§ **Action item**: Gather, from the data below, each line in which the word "temperatures" occurs.

(Plain-text document sources)

>>>>

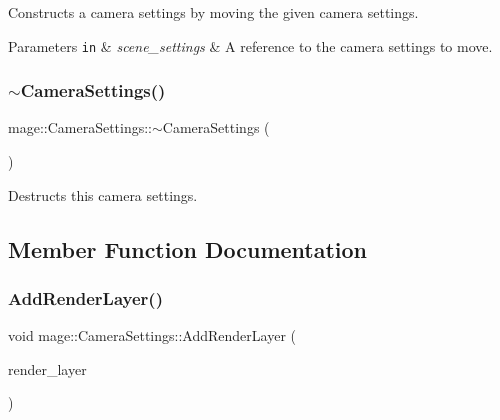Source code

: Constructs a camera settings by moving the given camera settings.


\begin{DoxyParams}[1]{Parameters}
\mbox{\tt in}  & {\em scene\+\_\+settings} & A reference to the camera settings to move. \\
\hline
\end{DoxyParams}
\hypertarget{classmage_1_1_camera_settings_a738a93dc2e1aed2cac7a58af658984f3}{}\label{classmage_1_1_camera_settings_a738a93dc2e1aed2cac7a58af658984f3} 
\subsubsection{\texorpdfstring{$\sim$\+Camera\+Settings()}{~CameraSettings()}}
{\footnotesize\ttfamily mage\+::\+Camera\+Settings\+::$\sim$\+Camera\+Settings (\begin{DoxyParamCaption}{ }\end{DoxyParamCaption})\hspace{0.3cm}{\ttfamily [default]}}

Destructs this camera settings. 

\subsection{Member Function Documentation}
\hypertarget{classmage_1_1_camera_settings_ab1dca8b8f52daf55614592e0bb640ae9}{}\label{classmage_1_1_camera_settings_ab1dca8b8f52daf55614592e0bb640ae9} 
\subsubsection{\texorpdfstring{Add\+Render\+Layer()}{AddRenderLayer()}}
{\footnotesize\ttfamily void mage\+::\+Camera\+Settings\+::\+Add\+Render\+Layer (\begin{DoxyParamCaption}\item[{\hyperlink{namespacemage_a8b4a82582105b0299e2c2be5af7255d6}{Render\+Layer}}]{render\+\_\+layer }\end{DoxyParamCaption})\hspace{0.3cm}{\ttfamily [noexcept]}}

<<<<
>>>>

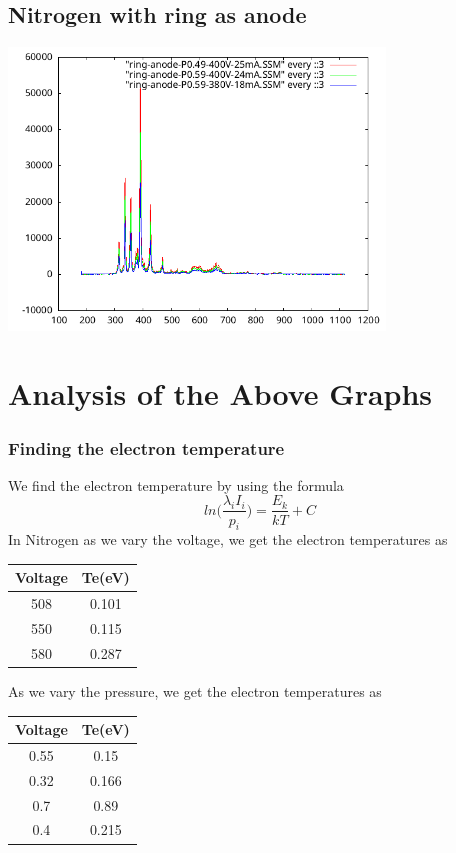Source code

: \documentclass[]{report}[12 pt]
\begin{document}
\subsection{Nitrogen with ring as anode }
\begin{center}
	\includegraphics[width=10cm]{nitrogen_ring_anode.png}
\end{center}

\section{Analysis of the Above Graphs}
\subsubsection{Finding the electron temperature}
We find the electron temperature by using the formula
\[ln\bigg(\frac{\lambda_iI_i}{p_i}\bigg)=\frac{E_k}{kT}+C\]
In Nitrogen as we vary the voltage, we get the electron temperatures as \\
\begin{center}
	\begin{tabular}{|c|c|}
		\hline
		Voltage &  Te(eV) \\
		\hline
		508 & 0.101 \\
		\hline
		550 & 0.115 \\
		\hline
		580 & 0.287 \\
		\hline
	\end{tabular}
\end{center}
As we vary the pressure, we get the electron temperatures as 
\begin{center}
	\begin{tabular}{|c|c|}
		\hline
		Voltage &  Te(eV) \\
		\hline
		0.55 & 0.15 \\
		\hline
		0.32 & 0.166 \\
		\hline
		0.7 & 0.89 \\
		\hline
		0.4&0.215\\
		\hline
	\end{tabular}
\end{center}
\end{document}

<<<<

§ **Your response**:
In Nitrogen as we vary the voltage, we get the electron temperatures as \\
As we vary the pressure, we get the electron temperatures as 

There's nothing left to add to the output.